[Saved entries]
- - -
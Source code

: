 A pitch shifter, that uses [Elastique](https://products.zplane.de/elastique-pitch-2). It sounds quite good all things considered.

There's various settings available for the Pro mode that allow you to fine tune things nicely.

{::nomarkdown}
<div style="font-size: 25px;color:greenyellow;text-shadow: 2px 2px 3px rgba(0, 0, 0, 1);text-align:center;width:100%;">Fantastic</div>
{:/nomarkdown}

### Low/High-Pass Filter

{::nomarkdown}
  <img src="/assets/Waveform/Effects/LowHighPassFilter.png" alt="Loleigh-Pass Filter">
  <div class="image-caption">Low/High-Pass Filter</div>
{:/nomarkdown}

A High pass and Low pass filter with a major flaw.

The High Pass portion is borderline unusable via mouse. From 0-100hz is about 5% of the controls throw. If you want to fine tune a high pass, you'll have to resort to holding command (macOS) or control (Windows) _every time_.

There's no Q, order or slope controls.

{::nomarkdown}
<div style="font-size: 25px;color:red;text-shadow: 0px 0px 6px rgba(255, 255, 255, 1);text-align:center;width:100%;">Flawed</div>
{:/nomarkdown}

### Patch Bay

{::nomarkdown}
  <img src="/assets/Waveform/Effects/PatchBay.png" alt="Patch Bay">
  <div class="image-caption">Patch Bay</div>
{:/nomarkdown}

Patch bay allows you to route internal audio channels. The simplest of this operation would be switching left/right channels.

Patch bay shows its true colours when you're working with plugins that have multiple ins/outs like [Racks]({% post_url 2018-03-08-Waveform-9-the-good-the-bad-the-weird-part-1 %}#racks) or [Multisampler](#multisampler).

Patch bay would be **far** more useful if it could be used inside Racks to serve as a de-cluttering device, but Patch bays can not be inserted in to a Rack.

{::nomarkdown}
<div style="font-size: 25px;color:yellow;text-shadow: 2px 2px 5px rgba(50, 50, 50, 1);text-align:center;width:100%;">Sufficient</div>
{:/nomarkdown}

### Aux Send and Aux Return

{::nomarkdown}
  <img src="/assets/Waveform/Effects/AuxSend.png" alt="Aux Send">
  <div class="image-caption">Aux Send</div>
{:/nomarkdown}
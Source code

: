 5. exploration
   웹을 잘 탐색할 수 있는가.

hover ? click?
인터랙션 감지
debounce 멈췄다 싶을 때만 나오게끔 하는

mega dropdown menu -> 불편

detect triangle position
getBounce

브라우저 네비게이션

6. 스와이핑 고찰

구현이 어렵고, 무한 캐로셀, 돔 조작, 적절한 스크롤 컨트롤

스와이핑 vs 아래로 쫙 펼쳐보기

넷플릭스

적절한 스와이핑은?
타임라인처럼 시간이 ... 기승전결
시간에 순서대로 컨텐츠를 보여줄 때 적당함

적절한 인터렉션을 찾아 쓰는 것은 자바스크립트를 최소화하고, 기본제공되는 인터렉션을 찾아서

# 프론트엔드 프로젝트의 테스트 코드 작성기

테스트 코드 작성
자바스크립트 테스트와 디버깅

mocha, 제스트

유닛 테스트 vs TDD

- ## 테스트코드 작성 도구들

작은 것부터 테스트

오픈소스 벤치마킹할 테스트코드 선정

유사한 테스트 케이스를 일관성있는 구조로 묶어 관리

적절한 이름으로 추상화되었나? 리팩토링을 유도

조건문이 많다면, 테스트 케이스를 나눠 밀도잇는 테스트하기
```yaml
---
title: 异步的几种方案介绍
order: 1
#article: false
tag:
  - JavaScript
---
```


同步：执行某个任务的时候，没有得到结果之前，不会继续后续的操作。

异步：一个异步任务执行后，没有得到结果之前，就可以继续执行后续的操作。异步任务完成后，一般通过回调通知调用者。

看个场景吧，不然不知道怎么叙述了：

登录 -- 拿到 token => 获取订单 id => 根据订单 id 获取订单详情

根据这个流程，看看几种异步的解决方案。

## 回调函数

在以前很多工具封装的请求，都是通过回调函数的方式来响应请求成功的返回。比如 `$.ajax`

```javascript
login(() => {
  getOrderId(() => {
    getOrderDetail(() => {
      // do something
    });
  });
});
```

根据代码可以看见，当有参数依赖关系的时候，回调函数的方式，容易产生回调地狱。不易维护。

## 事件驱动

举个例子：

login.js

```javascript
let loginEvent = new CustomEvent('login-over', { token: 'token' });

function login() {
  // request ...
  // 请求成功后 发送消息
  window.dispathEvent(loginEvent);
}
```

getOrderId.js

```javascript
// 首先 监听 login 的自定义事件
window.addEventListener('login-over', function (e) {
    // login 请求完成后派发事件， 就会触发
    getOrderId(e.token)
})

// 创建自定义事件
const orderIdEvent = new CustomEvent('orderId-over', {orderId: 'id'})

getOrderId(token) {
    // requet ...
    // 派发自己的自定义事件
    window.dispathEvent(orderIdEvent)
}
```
- - -
**WHAT IS REQUIRED**. Among the records, find each line where the word "class" occurs, and copy it.

**YOUR SOLUTION**.
  <div class="image-caption">Low/High-Pass Filter</div>
  <div class="image-caption">Patch Bay</div>
  <div class="image-caption">Aux Send</div>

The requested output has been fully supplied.